A: The equation can be transformed to
$$
|1 + z| = |1 -i \bar{z}| \quad (*)
$$
which implies for the squares of the lengths:
$$
|1 + z|^2 = |1 -i \bar{z}|^2 \iff \\
(1+z)(1+\bar{z}) = (1-i\bar{z})(1+i z) \iff \\
1 + z + \bar{z} + z \bar{z} =1 + iz - i\bar{z} + z \bar{z} \iff \\
z + \bar{z} = i (z -\bar{z}) \iff \\
\frac{z + \bar{z}}{2} =  \frac{i (z -\bar{z})}{2} = -\frac{z -\bar{z}}{2i} \iff \\
\mbox{re } z + \mbox{im z} = 0
$$
Switching to cartesian coordinates $z = x + i y$ with $x, y \in \mathbb{R}$ this is
equivalent to $x + y = 0$
or as real valued linear function
$$ 
y(x) = -x
$$
Switching back to complex numbers, we can equivalently say that $z$ lies on the line 
$$
(1-i)t \quad (**)
$$ 
with $t \in \mathbb{R}$.
Another way to interpret $(*)$ geometrically is
\begin{align}
|1 + z | &= |z - (-1 + 0 i)| = r_1 \\
|1 -i \bar{z}| &= |\overline{1 -i \bar{z}}| = |1 + i z|= |i||-i + z| = |z - (0+i)| = r_2
\end{align}
The first equation describes a circle with center $(-1,0)$, the second a circle with center $(0,1)$. Both circles, if having the same radius $r$ each, intersect at two points, all intersection points form the line $(**)$ given above.

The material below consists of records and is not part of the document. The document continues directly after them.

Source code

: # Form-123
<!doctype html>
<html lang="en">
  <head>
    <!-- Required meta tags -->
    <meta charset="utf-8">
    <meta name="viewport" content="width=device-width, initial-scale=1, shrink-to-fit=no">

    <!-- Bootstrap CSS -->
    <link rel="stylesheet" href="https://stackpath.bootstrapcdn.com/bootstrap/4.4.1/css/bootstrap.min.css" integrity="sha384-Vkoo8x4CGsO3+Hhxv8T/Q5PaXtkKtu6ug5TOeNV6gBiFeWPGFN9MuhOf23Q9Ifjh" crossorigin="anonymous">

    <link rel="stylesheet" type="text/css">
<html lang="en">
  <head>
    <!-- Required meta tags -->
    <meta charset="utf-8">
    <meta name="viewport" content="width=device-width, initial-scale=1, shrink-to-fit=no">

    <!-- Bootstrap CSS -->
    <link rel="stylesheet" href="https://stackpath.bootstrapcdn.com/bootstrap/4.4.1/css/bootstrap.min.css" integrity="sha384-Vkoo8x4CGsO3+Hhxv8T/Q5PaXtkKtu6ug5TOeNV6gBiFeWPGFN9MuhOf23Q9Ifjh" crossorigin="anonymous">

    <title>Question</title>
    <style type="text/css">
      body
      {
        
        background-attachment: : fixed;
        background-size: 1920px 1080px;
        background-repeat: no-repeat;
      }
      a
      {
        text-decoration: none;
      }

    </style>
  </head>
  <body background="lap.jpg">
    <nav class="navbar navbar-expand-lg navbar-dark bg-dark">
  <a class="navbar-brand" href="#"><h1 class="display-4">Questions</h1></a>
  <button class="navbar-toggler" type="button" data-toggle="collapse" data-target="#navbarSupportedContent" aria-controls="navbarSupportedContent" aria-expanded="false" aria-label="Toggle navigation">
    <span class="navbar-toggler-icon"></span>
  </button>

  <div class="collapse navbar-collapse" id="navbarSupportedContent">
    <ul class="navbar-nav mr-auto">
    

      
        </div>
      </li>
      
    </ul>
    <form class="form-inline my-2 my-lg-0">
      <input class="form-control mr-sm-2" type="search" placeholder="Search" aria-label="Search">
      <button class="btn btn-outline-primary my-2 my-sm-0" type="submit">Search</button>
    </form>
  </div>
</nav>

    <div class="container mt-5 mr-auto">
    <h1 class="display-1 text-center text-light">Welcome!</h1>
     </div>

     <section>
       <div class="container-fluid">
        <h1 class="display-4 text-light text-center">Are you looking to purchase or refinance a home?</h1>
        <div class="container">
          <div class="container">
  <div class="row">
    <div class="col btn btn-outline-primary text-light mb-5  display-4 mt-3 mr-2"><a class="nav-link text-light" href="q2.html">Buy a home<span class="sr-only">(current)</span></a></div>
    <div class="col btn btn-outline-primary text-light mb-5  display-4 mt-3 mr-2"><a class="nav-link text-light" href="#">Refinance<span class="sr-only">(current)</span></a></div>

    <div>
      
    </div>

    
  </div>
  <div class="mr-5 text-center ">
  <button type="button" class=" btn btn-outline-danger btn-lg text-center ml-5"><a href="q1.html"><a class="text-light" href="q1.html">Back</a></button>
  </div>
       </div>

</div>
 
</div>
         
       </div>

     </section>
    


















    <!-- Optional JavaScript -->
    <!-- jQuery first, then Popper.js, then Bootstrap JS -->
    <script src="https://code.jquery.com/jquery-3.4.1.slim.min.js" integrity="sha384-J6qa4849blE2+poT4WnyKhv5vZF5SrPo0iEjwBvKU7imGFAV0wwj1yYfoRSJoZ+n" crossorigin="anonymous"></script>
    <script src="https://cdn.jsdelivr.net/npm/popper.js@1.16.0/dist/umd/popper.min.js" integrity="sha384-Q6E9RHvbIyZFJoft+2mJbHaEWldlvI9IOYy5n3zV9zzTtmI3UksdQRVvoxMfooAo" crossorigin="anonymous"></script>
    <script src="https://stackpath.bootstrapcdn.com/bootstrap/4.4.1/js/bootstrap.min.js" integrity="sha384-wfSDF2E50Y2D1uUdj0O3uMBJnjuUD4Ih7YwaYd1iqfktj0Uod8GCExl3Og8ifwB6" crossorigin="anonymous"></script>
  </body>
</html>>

Here is a plot for $r = 10$ and $r = 5$.
 
A: John ZHANG provided a nice analytic description of the fact that this equation represents a line.  Here's a command to visualize it with Mathematica, that works in Wolfram Alpha as well.
ContourPlot[Abs[(1+(x+I*y))/(1-I(x-I*y))]==1,{x,-3,3},{y,-3,3}]